Every device that communicates over the Internet needs an IP address so that packets can be routed to and from it. An IP address is the logical address used at the network layer of the TCP/IP stack — distinct from the physical MAC address burnt into a network interface. This lesson examines how IPv4 addresses are structured, how a subnet mask splits an address into a network portion and a host portion, the role of ports, the differences between public and private addressing, the part played by DHCP and NAT, and finally IPv6 and why it was needed.

The single most examined skill here is the ability to take an IP address and a subnet mask and reason out the network address, the host portion, the number of usable hosts, and which addresses belong to which subnet.
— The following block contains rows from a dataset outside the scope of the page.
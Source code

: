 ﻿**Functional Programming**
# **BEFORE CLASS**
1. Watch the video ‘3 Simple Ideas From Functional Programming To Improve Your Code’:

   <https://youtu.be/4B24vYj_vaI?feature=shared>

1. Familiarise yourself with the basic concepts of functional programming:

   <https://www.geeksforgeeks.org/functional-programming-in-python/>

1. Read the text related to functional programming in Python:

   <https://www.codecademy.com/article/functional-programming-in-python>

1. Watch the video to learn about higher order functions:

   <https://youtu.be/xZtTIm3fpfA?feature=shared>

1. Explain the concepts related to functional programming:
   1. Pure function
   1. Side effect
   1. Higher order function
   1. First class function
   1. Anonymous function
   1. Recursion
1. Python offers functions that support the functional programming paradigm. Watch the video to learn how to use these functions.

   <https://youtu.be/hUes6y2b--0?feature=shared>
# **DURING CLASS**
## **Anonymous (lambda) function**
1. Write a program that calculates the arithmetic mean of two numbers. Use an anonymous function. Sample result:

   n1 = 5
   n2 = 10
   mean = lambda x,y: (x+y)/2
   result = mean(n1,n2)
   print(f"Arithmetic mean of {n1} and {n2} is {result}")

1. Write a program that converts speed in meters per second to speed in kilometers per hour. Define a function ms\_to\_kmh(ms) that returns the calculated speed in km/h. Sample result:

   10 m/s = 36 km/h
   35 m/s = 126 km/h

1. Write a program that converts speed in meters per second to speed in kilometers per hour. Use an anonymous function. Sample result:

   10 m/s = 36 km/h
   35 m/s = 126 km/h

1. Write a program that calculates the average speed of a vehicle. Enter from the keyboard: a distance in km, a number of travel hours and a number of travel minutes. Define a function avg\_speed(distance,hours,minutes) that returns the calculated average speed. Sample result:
We work a full example below.

Spec Mapping

This lesson addresses the Communication and networking area of the AQA A-Level Computer Science (7517) specification, specifically IP addressing. It covers the structure of an IPv4 address in dotted-decimal form, the network and host portions, subnet masks, the purpose of IPv6, the distinction between public and private IP addresses, the role of DHCP in assigning addresses dynamically, NAT for sharing public addresses, and the role of ports in identifying processes. It connects closely to the TCP/IP protocol stack content (the network layer) and to the number systems content (binary and hexadecimal).

IPv4

IPv4 (Internet Protocol version 4) uses a 32-bit address, written in dotted-decimal notation — four decimal numbers (octets, each 0–255) separated by dots. Each octet is one byte (8 bits).

Format	Value
Dotted-decimal	`192.168.1.100`
Binary	`11000000.10101000.00000001.01100100`

To convert, take each octet as an 8-bit binary number: 192 = 11000000, 168 = 10101000, 1 = 00000001, 100 = 01100100. Being fluent at this conversion is essential — subnetting questions live or die on it.
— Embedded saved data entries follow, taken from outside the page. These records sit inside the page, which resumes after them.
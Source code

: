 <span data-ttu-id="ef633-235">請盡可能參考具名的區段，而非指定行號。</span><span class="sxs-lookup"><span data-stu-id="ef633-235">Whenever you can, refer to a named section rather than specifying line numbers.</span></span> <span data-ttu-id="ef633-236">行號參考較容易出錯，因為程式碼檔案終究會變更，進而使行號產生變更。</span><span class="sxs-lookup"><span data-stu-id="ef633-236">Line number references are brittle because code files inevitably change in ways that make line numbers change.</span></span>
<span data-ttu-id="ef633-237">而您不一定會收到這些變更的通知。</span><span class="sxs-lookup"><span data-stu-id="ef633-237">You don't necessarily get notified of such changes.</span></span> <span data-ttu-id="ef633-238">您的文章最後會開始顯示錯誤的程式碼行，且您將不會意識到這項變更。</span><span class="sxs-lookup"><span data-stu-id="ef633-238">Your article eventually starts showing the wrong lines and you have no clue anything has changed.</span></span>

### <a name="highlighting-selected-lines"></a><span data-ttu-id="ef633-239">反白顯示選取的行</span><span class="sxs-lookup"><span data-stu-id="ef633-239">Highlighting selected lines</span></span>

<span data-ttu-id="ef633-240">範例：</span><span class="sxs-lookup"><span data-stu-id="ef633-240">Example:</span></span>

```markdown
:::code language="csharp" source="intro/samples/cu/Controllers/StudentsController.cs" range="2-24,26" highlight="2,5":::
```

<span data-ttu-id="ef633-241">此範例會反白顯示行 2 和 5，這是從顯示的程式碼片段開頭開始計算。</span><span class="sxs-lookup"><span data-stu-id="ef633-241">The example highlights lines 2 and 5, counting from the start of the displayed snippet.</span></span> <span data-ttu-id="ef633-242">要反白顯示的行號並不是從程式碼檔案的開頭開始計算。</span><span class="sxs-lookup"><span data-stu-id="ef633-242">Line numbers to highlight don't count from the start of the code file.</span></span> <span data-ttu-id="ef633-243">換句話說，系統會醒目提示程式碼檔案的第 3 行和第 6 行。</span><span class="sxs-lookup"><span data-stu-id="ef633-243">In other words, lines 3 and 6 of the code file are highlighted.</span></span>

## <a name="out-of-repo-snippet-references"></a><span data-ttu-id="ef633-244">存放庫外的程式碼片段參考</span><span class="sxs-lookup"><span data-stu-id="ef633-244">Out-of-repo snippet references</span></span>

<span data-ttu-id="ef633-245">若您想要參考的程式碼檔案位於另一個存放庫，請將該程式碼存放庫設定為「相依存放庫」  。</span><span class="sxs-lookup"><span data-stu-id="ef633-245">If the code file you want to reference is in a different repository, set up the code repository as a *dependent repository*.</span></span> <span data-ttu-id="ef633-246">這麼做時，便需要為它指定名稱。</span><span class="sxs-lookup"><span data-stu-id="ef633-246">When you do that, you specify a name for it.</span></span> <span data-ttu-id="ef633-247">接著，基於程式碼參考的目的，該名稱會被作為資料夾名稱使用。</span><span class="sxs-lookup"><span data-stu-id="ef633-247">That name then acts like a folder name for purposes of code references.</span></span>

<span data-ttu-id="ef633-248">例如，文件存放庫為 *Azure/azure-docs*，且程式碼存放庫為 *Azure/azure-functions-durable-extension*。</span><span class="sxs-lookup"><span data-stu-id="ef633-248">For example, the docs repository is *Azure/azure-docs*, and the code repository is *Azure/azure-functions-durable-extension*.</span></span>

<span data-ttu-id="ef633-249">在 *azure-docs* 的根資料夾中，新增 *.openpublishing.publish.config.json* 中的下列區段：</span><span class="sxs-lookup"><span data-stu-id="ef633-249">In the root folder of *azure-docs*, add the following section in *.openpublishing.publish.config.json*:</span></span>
Octet Conversion in Detail

Each octet is 8 bits, so the place values from left to right are 128, 64, 32, 16, 8, 4, 2, 1 (the powers of two). To convert a decimal octet to binary, repeatedly subtract the largest place value that fits:

Convert 168 to binary:
  168 >= 128 ?  yes -> bit = 1, remainder 168 - 128 = 40
   40 >=  64 ?  no  -> bit = 0
   40 >=  32 ?  yes -> bit = 1, remainder 40 - 32 = 8
    8 >=  16 ?  no  -> bit = 0
    8 >=   8 ?  yes -> bit = 1, remainder 0
    0 >=   4 ?  no  -> bit = 0
    0 >=   2 ?  no  -> bit = 0
    0 >=   1 ?  no  -> bit = 0
  Result: 1 0 1 0 1 0 0 0  =  10101000

To convert back, sum the place values where a 1 appears: 10101000 = 128 + 32 + 8 = 168. Because each octet ranges 0–255, an octet value above 255 (e.g. "192.300.1.1") is invalid — a common spot-the-error exam item. Confidence with this in both directions is the single most useful skill for the rest of the lesson.

Address Space

32 bits give $2^{32}$ ≈ 4.3 billion unique addresses.
That seemed limitless in the 1980s but is now insufficient for the billions of phones, computers and IoT devices online — the driver behind private addressing, NAT and ultimately IPv6.

The arithmetic is worth seeing: $2^{32} = 4{,}294{,}967{,}296$ . With the world population already exceeding this, and most people owning several connected devices, it is clear that a one-address-per-device world is impossible under IPv4 alone. Worse, large early allocations were handed out wastefully (whole /8 blocks of 16 million addresses to single organisations), so the usable free pool ran dry well before the theoretical limit. This scarcity is the recurring theme that explains private addressing, NAT, CIDR and IPv6 all at once.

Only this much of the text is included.